BEGIN SOURCE INFORMATION

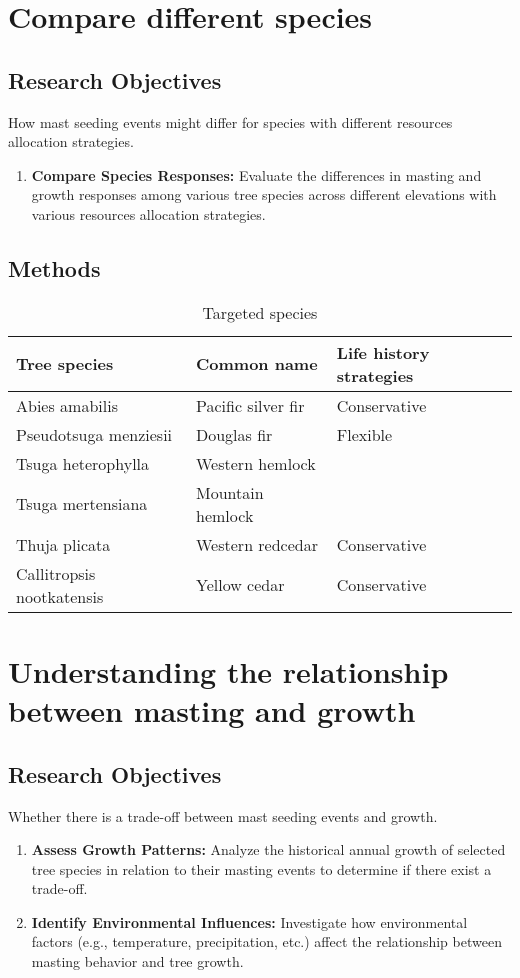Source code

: \documentclass[11pt,letter]{article}
\begin{document}
\section{Compare different species}
\subsection{Research Objectives}
How mast seeding events might differ for species with different resources allocation strategies.
	\begin{enumerate}
	\item \textbf{Compare Species Responses:} Evaluate the differences in masting and growth responses among various tree species across different elevations with various resources allocation strategies.
	\end{enumerate}
\subsection{Methods}
\begin{table}[htb]
	\centering
	\small
	\caption{Targeted species}
\begin{tabular}{|p{5cm}|p{5cm}|p{5cm}|}
\hline
 Tree species & Common name & Life history strategies\\ \hline
Abies amabilis & Pacific silver fir & Conservative \\ \hline
Pseudotsuga menziesii & Douglas fir & Flexible    \\\hline
Tsuga heterophylla & Western hemlock &     \\\hline
Tsuga mertensiana & Mountain hemlock &     \\\hline
Thuja plicata & Western redcedar & Conservative    \\\hline
Callitropsis nootkatensis & Yellow cedar & Conservative    \\\hline

\end{tabular}

\end{table}
\section{Understanding the relationship between masting and growth}
\subsection{Research Objectives}
Whether there is a trade-off between mast seeding events and growth.
	\begin{enumerate}
	\item \textbf{Assess Growth Patterns:} Analyze the historical annual growth of selected tree species in relation to their masting events to determine if there exist a trade-off.
	\item \textbf{Identify Environmental Influences:} Investigate how environmental factors (e.g., temperature, precipitation, etc.) affect the relationship between masting behavior and tree growth.	
	\end{enumerate}
\end{document}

END SOURCE INFORMATION

* [YOUR ASSIGNMENT]:
Transcribe exactly, please, the lines between the start of the records above and the line holding "Tsuga mertensiana &", counting both of those lines and omitting pictures.

* [SOLUTION TO THIS TASK]:
Source code

: \documentclass[11pt,letter]{article}
\begin{document}
\section{Compare different species}
\subsection{Research Objectives}
How mast seeding events might differ for species with different resources allocation strategies.
	\begin{enumerate}
	\item \textbf{Compare Species Responses:} Evaluate the differences in masting and growth responses among various tree species across different elevations with various resources allocation strategies.
	\end{enumerate}
\subsection{Methods}
\begin{table}[htb]
	\centering
	\small
	\caption{Targeted species}
\begin{tabular}{|p{5cm}|p{5cm}|p{5cm}|}
\hline
 Tree species & Common name & Life history strategies\\ \hline
Abies amabilis & Pacific silver fir & Conservative \\ \hline
Pseudotsuga menziesii & Douglas fir & Flexible    \\\hline
Tsuga heterophylla & Western hemlock &     \\\hline
Tsuga mertensiana & Mountain hemlock &     \\\hline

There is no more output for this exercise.